In recent days, commodity markets have been stirred by statements from U.S. President Donald Trump, who proposed a 25% to 50% tariff on countries purchasing oil from Russia. This potential measure appears to aim at limiting Russia’s revenues. Additionally, it may be an attempt by the U.S. to exert pressure on countries maintaining strong trade relations with Moscow despite Western sanctions.
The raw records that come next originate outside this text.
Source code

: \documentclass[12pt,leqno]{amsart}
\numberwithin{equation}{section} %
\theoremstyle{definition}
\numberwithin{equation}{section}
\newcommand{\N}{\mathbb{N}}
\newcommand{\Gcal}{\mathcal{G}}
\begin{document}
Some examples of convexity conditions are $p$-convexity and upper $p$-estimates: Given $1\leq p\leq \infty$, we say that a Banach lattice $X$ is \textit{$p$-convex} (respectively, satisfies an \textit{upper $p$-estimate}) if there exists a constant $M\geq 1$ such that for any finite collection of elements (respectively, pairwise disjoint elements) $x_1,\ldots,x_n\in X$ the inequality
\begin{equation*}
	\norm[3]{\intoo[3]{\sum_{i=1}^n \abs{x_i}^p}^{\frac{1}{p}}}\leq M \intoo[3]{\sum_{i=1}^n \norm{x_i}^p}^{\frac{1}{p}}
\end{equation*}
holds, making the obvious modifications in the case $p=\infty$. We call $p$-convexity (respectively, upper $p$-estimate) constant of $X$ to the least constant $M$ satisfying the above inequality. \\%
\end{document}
Sober expectations and rhetoric fatigue
The market’s reaction, however, was surprisingly lukewarm. Oil price activity has been relatively constrained since the end of March, reflecting a slowdown and tight rotation around the psychological level of $70. Experts and oil market traders explain this reaction as a result of “fatigue” from verbal threats and a lack of concrete actions. “Without clear implementation and concrete steps, we see no reason for an exaggerated market reaction,” said Warren Patterson, Head of Commodities Strategy at ING Bank.
China and India
Any secondary sanctions or tariffs would only be effective if the main buyers of Russian oil – China and India – were to comply. The stance of Chinese state oil companies suggests a certain shift. Firms like Sinopec and Zhenhua Oil have reportedly suspended purchases of Russian oil, while other entities have reduced volumes and are analyzing potential risks.
Loss of trust in trump’s words
Traders in China, who spoke with Reuters on Monday, openly admit that Donald Trump’s repeated statements have lost credibility. “We’re numb. Oil prices don’t react,” said one anonymous trader. Another added, “Trump always bluffs. Without real action, nothing changes.”
What does this mean for investors?
The key question for investors remains whether the tariff threats will actually materialize into concrete measures and whether global players will abide by them. The stance of OPEC will also be crucial, in the event of reduced Russian supply, it could increase production and stabilize the market.
A recent reference point is the implementation of secondary sanctions against Venezuela, which led to the immediate suspension of purchases by Chinese firms even before the sanctions formally came into effect.
Conclusion
Although Trump’s statements are politically significant, the current market reaction shows that traders need clear evidence of implementation, not just rhetoric. For investors in the commodities sector, it will be essential to focus on facts and concrete political decisions, rather than on political headlines. The oil market undoubtedly remains sensitive to geopolitics, but it is currently driven mainly by real demand and supply and other fundamental factors, not hypothetical measures.